**Your objective**
What you return should match the entries below exactly, only without the images.

Data extracted from a collection
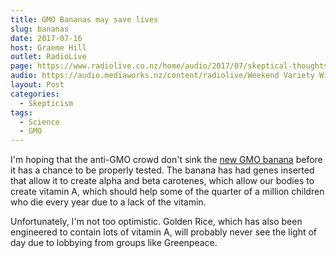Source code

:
 ```yaml
---
title: GMO Bananas may save lives
slug: bananas
date: 2017-07-16
host: Graeme Hill
outlet: RadioLive
page: https://www.radiolive.co.nz/home/audio/2017/07/skeptical-thoughts-with-mark-honeychurch.html
audio: https://audio.mediaworks.nz/content/radiolive/Weekend Variety Wireless/July 17/16_07_17_Skeptical.mp3
layout: Post
categories:
  - Skepticism
tags:
  - Science
  - GMO
---
```


I'm hoping that the anti-GMO crowd don't sink the [new GMO banana](http://www.newsweek.com/scientists-orange-bananas-vitamin-uganda-633136) before it has a chance to be properly tested. The banana has had genes inserted that allow it to create alpha and beta carotenes, which allow our bodies to create vitamin A, which should help some of the quarter of a million children who die every year due to a lack of the vitamin.

<!-- more -->

Unfortunately, I'm not too optimistic. Golden Rice, which has also been engineered to contain lots of vitamin A, will probably never see the light of day due to lobbying from groups like Greenpeace.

**Response area**
Source code

:
 ```yaml
---
title: GMO Bananas may save lives
slug: bananas
date: 2017-07-16
host: Graeme Hill
outlet: RadioLive
page: https://www.radiolive.co.nz/home/audio/2017/07/skeptical-thoughts-with-mark-honeychurch.html
audio: https://audio.mediaworks.nz/content/radiolive/Weekend Variety Wireless/July 17/16_07_17_Skeptical.mp3
layout: Post
categories:
  - Skepticism
tags:
  - Science
  - GMO
---
```


I'm hoping that the anti-GMO crowd don't sink the [new GMO banana](http://www.newsweek.com/scientists-orange-bananas-vitamin-uganda-633136) before it has a chance to be properly tested. The banana has had genes inserted that allow it to create alpha and beta carotenes, which allow our bodies to create vitamin A, which should help some of the quarter of a million children who die every year due to a lack of the vitamin.

<!-- more -->

Unfortunately, I'm not too optimistic. Golden Rice, which has also been engineered to contain lots of vitamin A, will probably never see the light of day due to lobbying from groups like Greenpeace.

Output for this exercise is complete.